[[ Given data open ]]

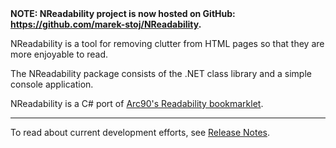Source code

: <strong>
NOTE: NReadability project is now hosted on GitHub: <a href='https://github.com/marek-stoj/NReadability'><a href='https://github.com/marek-stoj/NReadability'>https://github.com/marek-stoj/NReadability</a></a>.<br>
</strong>

NReadability is a tool for removing clutter from HTML pages so that they are more enjoyable to read.

The NReadability package consists of the .NET class library and a simple console application.

NReadability is a C# port of <a href='http://lab.arc90.com/experiments/readability/'>Arc90's Readability bookmarklet</a>.


---


To read about current development efforts, see [Release Notes](ReleaseNotes.md).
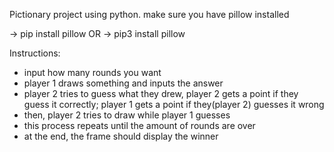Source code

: Pictionary project using python. make sure you have pillow installed

-> pip install pillow
OR
-> pip3 install pillow

Instructions:
- input how many rounds you want
- player 1 draws something and inputs the answer
- player 2 tries to guess what they drew, player 2 gets a point if they guess it correctly; player 1 gets a point if they(player 2) guesses it wrong
- then, player 2 tries to draw while player 1 guesses
- this process repeats until the amount of rounds are over
- at the end, the frame should display the winner
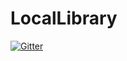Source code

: # LocalLibrary

[![Gitter](https://badges.gitter.im/profesor79/LocalLibrary.svg)](https://gitter.im/profesor79/LocalLibrary?utm_source=badge&utm_medium=badge&utm_campaign=pr-badge&utm_content=badge)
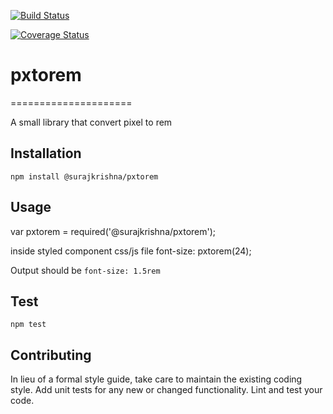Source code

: [![Build Status](https://travis-ci.org/surajkrishna/pxtorem.svg?branch=master)](https://travis-ci.org/surajkrishna/pxtorem)

[![Coverage Status](https://coveralls.io/repos/github/surajkrishna/pxtorem/badge.svg?branch=master)](https://coveralls.io/github/surajkrishna/pxtorem?branch=master)

# pxtorem

=====================

A small library that convert pixel to rem

## Installation

`npm install @surajkrishna/pxtorem`

## Usage

var pxtorem = required('@surajkrishna/pxtorem');

inside styled component css/js file
font-size: pxtorem(24);

Output should be `font-size: 1.5rem`

## Test

`npm test`

## Contributing

In lieu of a formal style guide, take care to maintain the existing coding style. Add unit tests for any new or changed functionality. Lint and test your code.
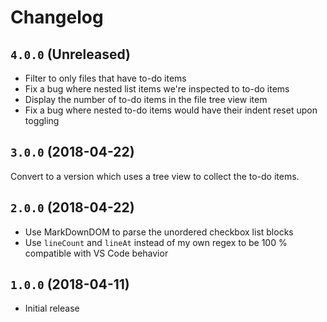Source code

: # Changelog

## `4.0.0` (Unreleased)

- Filter to only files that have to-do items
- Fix a bug where nested list items we're inspected to to-do items
- Display the number of to-do items in the file tree view item
- Fix a bug where nested to-do items would have their indent reset upon toggling

## `3.0.0` (2018-04-22)

Convert to a version which uses a tree view to collect the to-do items.

## `2.0.0` (2018-04-22)

- Use MarkDownDOM to parse the unordered checkbox list blocks
- Use `lineCount` and `lineAt` instead of my own regex to be 100 % compatible with VS Code behavior

## `1.0.0` (2018-04-11)

- Initial release
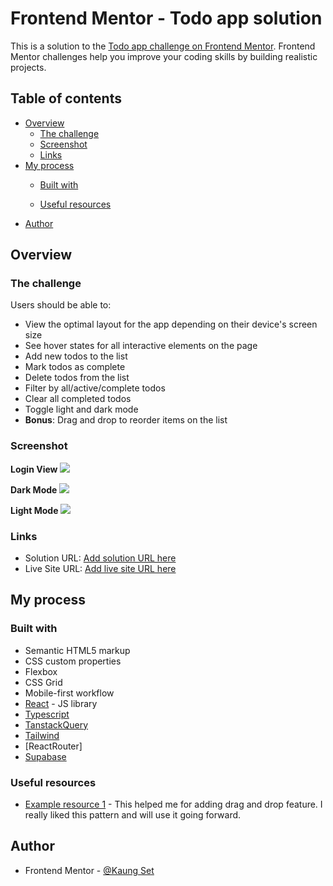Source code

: # Frontend Mentor - Todo app solution

This is a solution to the [Todo app challenge on Frontend Mentor](https://www.frontendmentor.io/challenges/todo-app-Su1_KokOW). Frontend Mentor challenges help you improve your coding skills by building realistic projects. 

## Table of contents

- [Overview](#overview)
  - [The challenge](#the-challenge)
  - [Screenshot](#screenshot)
  - [Links](#links)
- [My process](#my-process)
  - [Built with](#built-with)

  - [Useful resources](#useful-resources)
- [Author](#author)



## Overview

### The challenge

Users should be able to:

- View the optimal layout for the app depending on their device's screen size
- See hover states for all interactive elements on the page
- Add new todos to the list
- Mark todos as complete
- Delete todos from the list
- Filter by all/active/complete todos
- Clear all completed todos
- Toggle light and dark mode
- **Bonus**: Drag and drop to reorder items on the list

### Screenshot
**Login View**
![](./public/screenshots/loginview.png)

**Dark Mode**
![](./public/screenshots/darkmodeview.png)

**Light Mode**
![](./public/screenshots/lightmodeview.png)

### Links

- Solution URL: [Add solution URL here](https://github.com/erke31-2/frontendmentor-reactsupabase-todolist)
- Live Site URL: [Add live site URL here](https://your-live-site-url.com)

## My process

### Built with

- Semantic HTML5 markup
- CSS custom properties
- Flexbox
- CSS Grid
- Mobile-first workflow
- [React](https://reactjs.org/) - JS library
- [Typescript](https://www.typescriptlang.org/)
- [TanstackQuery](https://tanstack.com/query/latest/)
- [Tailwind](https://tailwindcss.com/)
- [ReactRouter]
- [Supabase](https://supabase.com/)



### Useful resources

- [Example resource 1](https://youtu.be/HeNVPF_fRXI) - This helped me for adding drag and drop feature. I really liked this pattern and will use it going forward.


## Author

- Frontend Mentor - [@Kaung Set](https://www.frontendmentor.io/profile/erke31-2)

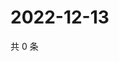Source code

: # 2022-12-13

共 0 条

<!-- BEGIN WEIBO -->
<!-- 最后更新时间 Tue Dec 13 2022 03:15:00 GMT+0800 (China Standard Time) -->

<!-- END WEIBO -->
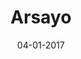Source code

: ---
layout: project
title: 'Arsayo'
caption: Sac à dos innovant & vegan (inventé/fabriqué en france)
description: >
  
date: '04-01-2017'
image: 
  path: /assets/img/works/cover-logo-arsayo.jpg
  srcset: 
    1920w: /assets/img/works/cover-logo-arsayo.jpg
    960w:  /assets/img/works/cover-logo-arsayo@0,5x.jpg
    480w:  /assets/img/works/cover-logo-arsayo@0,25x.jpg

links:
  - title: Voir le site officiel d'Arsayo
    url: https://arsayo.com/
sitemap: false

---
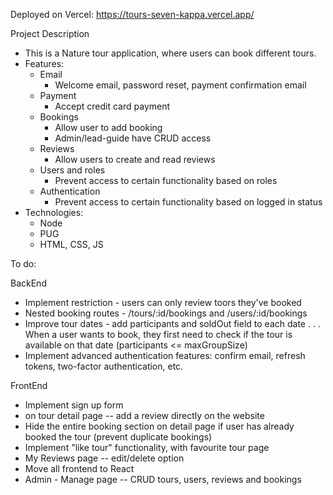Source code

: Deployed on Vercel: https://tours-seven-kappa.vercel.app/

Project Description

- This is a Nature tour application, where users can book different tours.
- Features:
  - Email
    - Welcome email, password reset, payment confirmation email
  - Payment
    - Accept credit card payment
  - Bookings
    - Allow user to add booking
    - Admin/lead-guide have CRUD access
  - Reviews
    - Allow users to create and read reviews
  - Users and roles
    - Prevent access to certain functionality based on roles
  - Authentication
    - Prevent access to certain functionality based on logged in status
- Technologies:
  - Node
  - PUG
  - HTML, CSS, JS

To do:

BackEnd

- Implement restriction - users can only review toors they've booked
- Nested booking routes - /tours/:id/bookings and /users/:id/bookings
- Improve tour dates - add participants and soldOut field to each date . . . When a user wants to book, they first need to check if the tour is available on that date (participants <= maxGroupSize)
- Implement advanced authentication features: confirm email, refresh tokens, two-factor authentication, etc.

FrontEnd

- Implement sign up form
- on tour detail page -- add a review directly on the website
- Hide the entire booking section on detail page if user has already booked the tour (prevent duplicate bookings)
- Implement "like tour" functionality, with favourite tour page
- My Reviews page -- edit/delete option
- Move all frontend to React
- Admin - Manage page -- CRUD tours, users, reviews and bookings
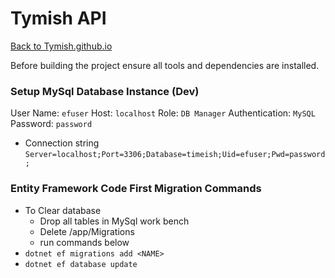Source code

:# Tymish API
[Back to Tymish.github.io](https://tymish.github.io)

Before building the project ensure all tools and dependencies are installed.

### Setup MySql Database Instance (Dev)
User Name: `efuser`
Host: `localhost`
Role: `DB Manager`
Authentication: `MySQL`
Password: `password`
* Connection string `Server=localhost;Port=3306;Database=timeish;Uid=efuser;Pwd=password;`

### Entity Framework Code First Migration Commands
* To Clear database
  * Drop all tables in MySql work bench
  * Delete /app/Migrations
  * run commands below
* `dotnet ef migrations add <NAME>`
* `dotnet ef database update`
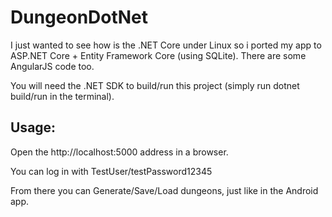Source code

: # DungeonDotNet
I just wanted to see how is the .NET Core under Linux so i ported my app to ASP.NET Core + Entity Framework Core (using SQLite). There are some AngularJS code too. 

You will need the .NET SDK to build/run this project (simply run dotnet build/run in the terminal).

## Usage:

Open the http://localhost:5000 address in a browser.

You can log in with TestUser/testPassword12345

From there you can Generate/Save/Load dungeons, just like in the Android app.
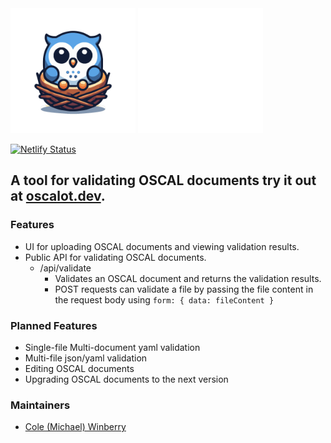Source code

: <div>
  <img src="./public/oscalot.svg" alt="OSCALot Logo" width="200" height="200"/>
  <img src="./public/oscalot_name.svg" alt="OSCALot Logo" width="200" height="200"/>
</div>

[![Netlify Status](https://api.netlify.com/api/v1/badges/1a93af9c-1154-4cd1-b165-71c3742747ed/deploy-status)](https://app.netlify.com/sites/oscalot/deploys)

## A tool for validating OSCAL documents try it out at [oscalot.dev](https://oscalot.dev).


### Features
 - UI for uploading OSCAL documents and viewing validation results.
 - Public API for validating OSCAL documents.
   - /api/validate
     - Validates an OSCAL document and returns the validation results.
     - POST requests can validate a file by passing the file content in the request body using `form: { data: fileContent }`

### Planned Features
- Single-file Multi-document yaml validation
- Multi-file json/yaml validation
- Editing OSCAL documents
- Upgrading OSCAL documents to the next version

 
 ### Maintainers
 - [Cole (Michael) Winberry](https://github.com/mike-winberry)
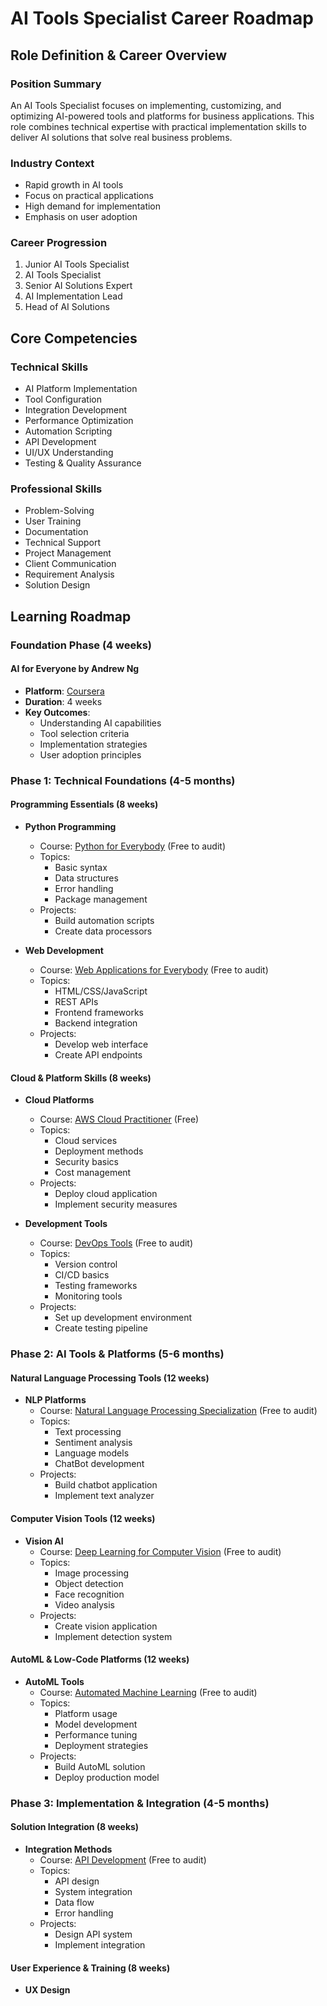 # AI Tools Specialist Career Roadmap

## Role Definition & Career Overview

### Position Summary
An AI Tools Specialist focuses on implementing, customizing, and optimizing AI-powered tools and platforms for business applications. This role combines technical expertise with practical implementation skills to deliver AI solutions that solve real business problems.

### Industry Context
- Rapid growth in AI tools
- Focus on practical applications
- High demand for implementation
- Emphasis on user adoption

### Career Progression
1. Junior AI Tools Specialist
2. AI Tools Specialist
3. Senior AI Solutions Expert
4. AI Implementation Lead
5. Head of AI Solutions

## Core Competencies

### Technical Skills
- AI Platform Implementation
- Tool Configuration
- Integration Development
- Performance Optimization
- Automation Scripting
- API Development
- UI/UX Understanding
- Testing & Quality Assurance

### Professional Skills
- Problem-Solving
- User Training
- Documentation
- Technical Support
- Project Management
- Client Communication
- Requirement Analysis
- Solution Design

## Learning Roadmap

### Foundation Phase (4 weeks)

#### AI for Everyone by Andrew Ng
- **Platform**: [Coursera](https://www.coursera.org/learn/ai-for-everyone)
- **Duration**: 4 weeks
- **Key Outcomes**:
  - Understanding AI capabilities
  - Tool selection criteria
  - Implementation strategies
  - User adoption principles

### Phase 1: Technical Foundations (4-5 months)

#### Programming Essentials (8 weeks)
- **Python Programming**
  - Course: [Python for Everybody](https://www.coursera.org/specializations/python) (Free to audit)
  - Topics:
    - Basic syntax
    - Data structures
    - Error handling
    - Package management
  - Projects:
    - Build automation scripts
    - Create data processors

- **Web Development**
  - Course: [Web Applications for Everybody](https://www.coursera.org/specializations/web-applications) (Free to audit)
  - Topics:
    - HTML/CSS/JavaScript
    - REST APIs
    - Frontend frameworks
    - Backend integration
  - Projects:
    - Develop web interface
    - Create API endpoints

#### Cloud & Platform Skills (8 weeks)
- **Cloud Platforms**
  - Course: [AWS Cloud Practitioner](https://aws.amazon.com/training/digital/aws-cloud-practitioner-essentials/) (Free)
  - Topics:
    - Cloud services
    - Deployment methods
    - Security basics
    - Cost management
  - Projects:
    - Deploy cloud application
    - Implement security measures

- **Development Tools**
  - Course: [DevOps Tools](https://www.coursera.org/learn/devops-tools-for-aws) (Free to audit)
  - Topics:
    - Version control
    - CI/CD basics
    - Testing frameworks
    - Monitoring tools
  - Projects:
    - Set up development environment
    - Create testing pipeline

### Phase 2: AI Tools & Platforms (5-6 months)

#### Natural Language Processing Tools (12 weeks)
- **NLP Platforms**
  - Course: [Natural Language Processing Specialization](https://www.coursera.org/specializations/natural-language-processing) (Free to audit)
  - Topics:
    - Text processing
    - Sentiment analysis
    - Language models
    - ChatBot development
  - Projects:
    - Build chatbot application
    - Implement text analyzer

#### Computer Vision Tools (12 weeks)
- **Vision AI**
  - Course: [Deep Learning for Computer Vision](https://www.coursera.org/learn/deep-learning-in-computer-vision) (Free to audit)
  - Topics:
    - Image processing
    - Object detection
    - Face recognition
    - Video analysis
  - Projects:
    - Create vision application
    - Implement detection system

#### AutoML & Low-Code Platforms (12 weeks)
- **AutoML Tools**
  - Course: [Automated Machine Learning](https://www.coursera.org/learn/automated-machine-learning) (Free to audit)
  - Topics:
    - Platform usage
    - Model development
    - Performance tuning
    - Deployment strategies
  - Projects:
    - Build AutoML solution
    - Deploy production model

### Phase 3: Implementation & Integration (4-5 months)

#### Solution Integration (8 weeks)
- **Integration Methods**
  - Course: [API Development](https://www.coursera.org/learn/api-development) (Free to audit)
  - Topics:
    - API design
    - System integration
    - Data flow
    - Error handling
  - Projects:
    - Design API system
    - Implement integration

#### User Experience & Training (8 weeks)
- **UX Design**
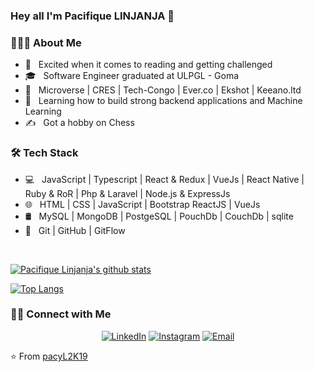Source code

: 
### Hey all I'm Pacifique LINJANJA 👋

<h3> 👨🏻‍💻 About Me </h3>

- 🤔 &nbsp; Excited when it comes to reading and getting challenged
- 🎓 &nbsp; Software Engineer graduated at ULPGL - Goma 
- 💼 &nbsp; Microverse | CRES | Tech-Congo | Ever.co | Ekshot | Keeano.ltd
- 🌱 &nbsp; Learning how to build strong backend applications and Machine Learning
- ✍️ &nbsp; Got a hobby on Chess 

<h3>🛠 Tech Stack</h3>

- 💻 &nbsp;  JavaScript | Typescript | React & Redux | VueJs | React Native | Ruby & RoR | Php & Laravel | Node.js & ExpressJs
- 🌐 &nbsp; HTML | CSS | JavaScript | Bootstrap ReactJS | VueJs 
- 🛢 &nbsp; MySQL | MongoDB | PostgeSQL | PouchDb | CouchDb | sqlite
- 🔧 &nbsp; Git | GitHub | GitFlow
<br/>

[![Pacifique Linjanja's github stats](https://github-readme-stats.vercel.app/api?username=pacyL2K19&show_icons=true&theme=radical)](https://github.com/pacyL2K19/github-readme-stats)

[![Top Langs](https://github-readme-stats.vercel.app/api/top-langs/?username=pacyL2K19&show_icons=true&theme=radical&layout=compact)](https://github.com/pacyL2K19/github-readme-stats)

<h3> 🤝🏻 Connect with Me </h3>

<p align="center">
<a href="https://linkedin.com/in/pacifique-linjanja/"><img alt="LinkedIn" src="https://img.shields.io/badge/LinkedIn-pacifiquelinjanja-blue?style=flat-square&logo=linkedin"></a>
<a href="https://www.instagram.com/linjanjapacifique/"><img alt="Instagram" src="https://img.shields.io/badge/Instagram-linjanjapacifique__-blue?style=flat-square&logo=instagram"></a>
<a href="mailto:pacilinja2@gmail.com"><img alt="Email" src="https://img.shields.io/badge/Email-pacilinja2@gmail.com-blue?style=flat-square&logo=Microsoft%20outlook"></a>
</p>

⭐️ From [pacyL2K19](https://github.com/pacyL2K19)
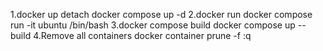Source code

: 1.docker up detach
docker compose up -d
2.docker run
docker compose run -it ubuntu /bin/bash
3.docker compose build
docker compose up --build
4.Remove all containers
docker container prune -f
:q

[[ Given data closed ]]

▶ **Task directions**:
After locating the line containing "- **UX Design**" in the entries above, return it and every line after it exactly, ending at the line containing "- 🌱 &nbsp; Learning", without pictures.

▶ **Reply to the exercise**:
- **UX Design**
Source code

: 
### Hey all I'm Pacifique LINJANJA 👋

<h3> 👨🏻‍💻 About Me </h3>

- 🤔 &nbsp; Excited when it comes to reading and getting challenged
- 🎓 &nbsp; Software Engineer graduated at ULPGL - Goma 
- 💼 &nbsp; Microverse | CRES | Tech-Congo | Ever.co | Ekshot | Keeano.ltd
- 🌱 &nbsp; Learning how to build strong backend applications and Machine Learning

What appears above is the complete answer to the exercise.